Instructions for the task:
In the entries that follow, which lines hold the string "exciting"? List them.

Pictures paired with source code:

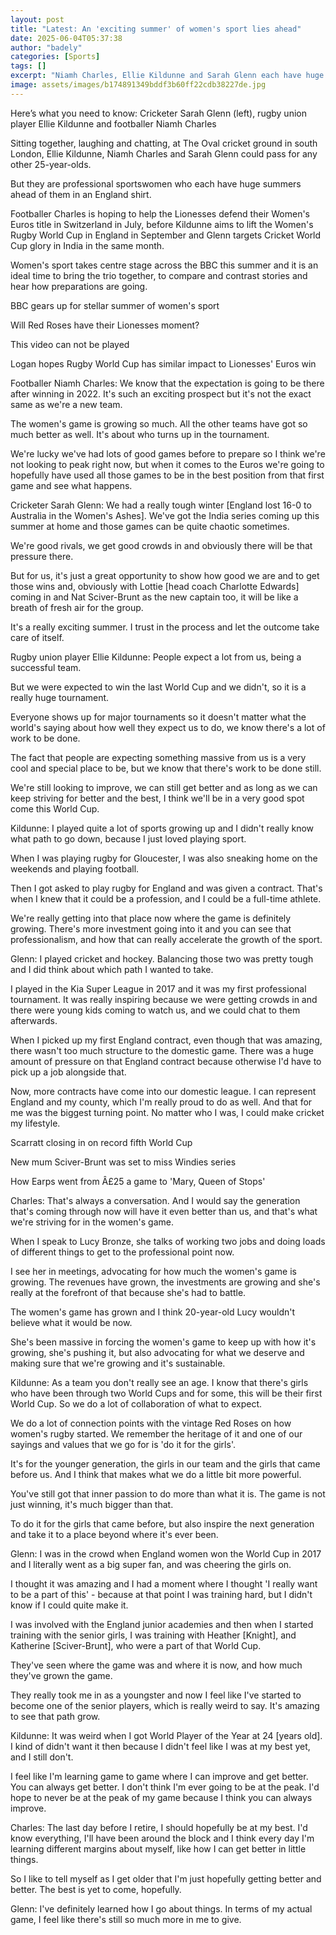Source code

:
 ```yaml
---
layout: post
title: "Latest: An 'exciting summer' of women's sport lies ahead"
date: 2025-06-04T05:37:38
author: "badely"
categories: [Sports]
tags: []
excerpt: "Niamh Charles, Ellie Kildunne and Sarah Glenn each have huge summers ahead of them in an England shirt - they chat about the impact the spotlight can "
image: assets/images/b174891349bddf3b60ff22cdb38227de.jpg
---
```


Here’s what you need to know: Cricketer Sarah Glenn (left), rugby union player Ellie Kildunne and footballer Niamh Charles

Sitting together, laughing and chatting, at The Oval cricket ground in south London, Ellie Kildunne, Niamh Charles and Sarah Glenn could pass for any other 25-year-olds. 

But they are professional sportswomen who each have huge summers ahead of them in an England shirt.

Footballer Charles is hoping to help the Lionesses defend their Women's Euros title in Switzerland in July, before Kildunne aims to lift the Women's Rugby World Cup in England in September and Glenn targets Cricket World Cup glory in India in the same month.

Women's sport takes centre stage across the BBC this summer and it is an ideal time to bring the trio together, to compare and contrast stories and hear how preparations are going.

BBC gears up for stellar summer of women's sport

Will Red Roses have their Lionesses moment?

This video can not be played

Logan hopes Rugby World Cup has similar impact to Lionesses' Euros win

Footballer Niamh Charles: We know that the expectation is going to be there after winning in 2022. It's such an exciting prospect but it's not the exact same as we're a new team. 

The women's game is growing so much. All the other teams have got so much better as well. It's about who turns up in the tournament.

We're lucky we've had lots of good games before to prepare so I think we're not looking to peak right now, but when it comes to the Euros we're going to hopefully have used all those games to be in the best position from that first game and see what happens.

Cricketer Sarah Glenn: We had a really tough winter [England lost 16-0 to Australia in the Women's Ashes]. We've got the India series coming up this summer at home and those games can be quite chaotic sometimes.

We're good rivals, we get good crowds in and obviously there will be that pressure there.

But for us, it's just a great opportunity to show how good we are and to get those wins and, obviously with Lottie [head coach Charlotte Edwards] coming in and Nat Sciver-Brunt as the new captain too, it will be like a breath of fresh air for the group.

It's a really exciting summer. I trust in the process and let the outcome take care of itself.

Rugby union player Ellie Kildunne: People expect a lot from us, being a successful team.

But we were expected to win the last World Cup and we didn't, so it is a really huge tournament. 

Everyone shows up for major tournaments so it doesn't matter what the world's saying about how well they expect us to do, we know there's a lot of work to be done.

The fact that people are expecting something massive from us is a very cool and special place to be, but we know that there's work to be done still.

We're still looking to improve, we can still get better and as long as we can keep striving for better and the best, I think we'll be in a very good spot come this World Cup.

Kildunne: I played quite a lot of sports growing up and I didn't really know what path to go down, because I just loved playing sport.

When I was playing rugby for Gloucester, I was also sneaking home on the weekends and playing football.

Then I got asked to play rugby for England and was given a contract. That's when I knew that it could be a profession, and I could be a full-time athlete.

We're really getting into that place now where the game is definitely growing. There's more investment going into it and you can see that professionalism, and how that can really accelerate the growth of the sport. 

Glenn: I played cricket and hockey. Balancing those two was pretty tough and I did think about which path I wanted to take. 

I played in the Kia Super League in 2017 and it was my first professional tournament. It was really inspiring because we were getting crowds in and there were young kids coming to watch us, and we could chat to them afterwards.

When I picked up my first England contract, even though that was amazing, there wasn't too much structure to the domestic game. There was a huge amount of pressure on that England contract because otherwise I'd have to pick up a job alongside that.

Now, more contracts have come into our domestic league. I can represent England and my county, which I'm really proud to do as well. And that for me was the biggest turning point. No matter who I was, I could make cricket my lifestyle.

Scarratt closing in on record fifth World Cup

New mum Sciver-Brunt was set to miss Windies series

How Earps went from Â£25 a game to 'Mary, Queen of Stops'

Charles: That's always a conversation. And I would say the generation that's coming through now will have it even better than us, and that's what we're striving for in the women's game.

When I speak to Lucy Bronze, she talks of working two jobs and doing loads of different things to get to the professional point now.

I see her in meetings, advocating for how much the women's game is growing. The revenues have grown, the investments are growing and she's really at the forefront of that because she's had to battle.

The women's game has grown and I think 20-year-old Lucy wouldn't believe what it would be now. 

She's been massive in forcing the women's game to keep up with how it's growing, she's pushing it, but also advocating for what we deserve and making sure that we're growing and it's sustainable.

Kildunne: As a team you don't really see an age. I know that there's girls who have been through two World Cups and for some, this will be their first World Cup. So we do a lot of collaboration of what to expect.

We do a lot of connection points with the vintage Red Roses on how women's rugby started. We remember the heritage of it and one of our sayings and values that we go for is 'do it for the girls'.

It's for the younger generation, the girls in our team and the girls that came before us. And I think that makes what we do a little bit more powerful.

You've still got that inner passion to do more than what it is. The game is not just winning, it's much bigger than that.

To do it for the girls that came before, but also inspire the next generation and take it to a place beyond where it's ever been.

Glenn: I was in the crowd when England women won the World Cup in 2017 and I literally went as a big super fan, and was cheering the girls on.

I thought it was amazing and I had a moment where I thought 'I really want to be a part of this' - because at that point I was training hard, but I didn't know if I could quite make it.

I was involved with the England junior academies and then when I started training with the senior girls, I was training with Heather [Knight], and Katherine [Sciver-Brunt], who were a part of that World Cup.

They've seen where the game was and where it is now, and how much they've grown the game. 

They really took me in as a youngster and now I feel like I've started to become one of the senior players, which is really weird to say. It's amazing to see that path grow.

Kildunne: It was weird when I got World Player of the Year at 24 [years old]. I kind of didn't want it then because I didn't feel like I was at my best yet, and I still don't.

I feel like I'm learning game to game where I can improve and get better. You can always get better. I don't think I'm ever going to be at the peak. I'd hope to never be at the peak of my game because I think you can always improve.

Charles: The last day before I retire, I should hopefully be at my best. I'd know everything, I'll have been around the block and I think every day I'm learning different margins about myself, like how I can get better in little things. 

So I like to tell myself as I get older that I'm just hopefully getting better and better. The best is yet to come, hopefully.

Glenn: I've definitely learned how I go about things. In terms of my actual game, I feel like there's still so much more in me to give.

Answer to the problem:
title: "Latest: An 'exciting summer' of women's sport lies ahead"
Footballer Niamh Charles: We know that the expectation is going to be there after winning in 2022. It's such an exciting prospect but it's not the exact same as we're a new team. 
It's a really exciting summer. I trust in the process and let the outcome take care of itself.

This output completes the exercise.